··· Provided data ···

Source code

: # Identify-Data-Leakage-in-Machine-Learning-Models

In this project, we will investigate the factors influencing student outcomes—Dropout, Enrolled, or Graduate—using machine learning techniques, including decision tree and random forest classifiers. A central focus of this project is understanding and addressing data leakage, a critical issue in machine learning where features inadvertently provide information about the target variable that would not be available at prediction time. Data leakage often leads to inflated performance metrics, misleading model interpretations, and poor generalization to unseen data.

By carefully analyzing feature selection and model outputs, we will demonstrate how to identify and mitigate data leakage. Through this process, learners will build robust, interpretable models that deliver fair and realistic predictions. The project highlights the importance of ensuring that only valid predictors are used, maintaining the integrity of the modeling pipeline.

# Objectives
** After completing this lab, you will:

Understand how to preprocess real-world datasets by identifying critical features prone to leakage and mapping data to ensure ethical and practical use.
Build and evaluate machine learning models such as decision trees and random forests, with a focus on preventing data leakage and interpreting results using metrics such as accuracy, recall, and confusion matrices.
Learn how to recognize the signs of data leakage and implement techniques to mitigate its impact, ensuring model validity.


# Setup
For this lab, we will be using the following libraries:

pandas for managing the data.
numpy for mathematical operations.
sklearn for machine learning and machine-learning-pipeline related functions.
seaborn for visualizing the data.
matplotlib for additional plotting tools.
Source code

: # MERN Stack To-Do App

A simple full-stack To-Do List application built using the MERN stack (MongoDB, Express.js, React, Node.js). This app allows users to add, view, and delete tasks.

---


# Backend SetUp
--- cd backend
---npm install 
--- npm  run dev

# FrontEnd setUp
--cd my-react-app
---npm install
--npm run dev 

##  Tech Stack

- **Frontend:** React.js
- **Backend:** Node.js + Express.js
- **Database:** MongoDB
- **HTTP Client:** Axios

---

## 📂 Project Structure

···

- [What is required] Retype the whole listing above, line for line and exactly.

- [Final answer]
Source code

: # Identify-Data-Leakage-in-Machine-Learning-Models

In this project, we will investigate the factors influencing student outcomes—Dropout, Enrolled, or Graduate—using machine learning techniques, including decision tree and random forest classifiers. A central focus of this project is understanding and addressing data leakage, a critical issue in machine learning where features inadvertently provide information about the target variable that would not be available at prediction time. Data leakage often leads to inflated performance metrics, misleading model interpretations, and poor generalization to unseen data.

By carefully analyzing feature selection and model outputs, we will demonstrate how to identify and mitigate data leakage. Through this process, learners will build robust, interpretable models that deliver fair and realistic predictions. The project highlights the importance of ensuring that only valid predictors are used, maintaining the integrity of the modeling pipeline.

# Objectives
** After completing this lab, you will:

Understand how to preprocess real-world datasets by identifying critical features prone to leakage and mapping data to ensure ethical and practical use.
Build and evaluate machine learning models such as decision trees and random forests, with a focus on preventing data leakage and interpreting results using metrics such as accuracy, recall, and confusion matrices.
Learn how to recognize the signs of data leakage and implement techniques to mitigate its impact, ensuring model validity.


# Setup
For this lab, we will be using the following libraries:

pandas for managing the data.
numpy for mathematical operations.
sklearn for machine learning and machine-learning-pipeline related functions.
seaborn for visualizing the data.
matplotlib for additional plotting tools.
Source code

: # MERN Stack To-Do App

A simple full-stack To-Do List application built using the MERN stack (MongoDB, Express.js, React, Node.js). This app allows users to add, view, and delete tasks.

---


# Backend SetUp
--- cd backend
---npm install 
--- npm  run dev

# FrontEnd setUp
--cd my-react-app
---npm install
--npm run dev 

##  Tech Stack

- **Frontend:** React.js
- **Backend:** Node.js + Express.js
- **Database:** MongoDB
- **HTTP Client:** Axios

---

## 📂 Project Structure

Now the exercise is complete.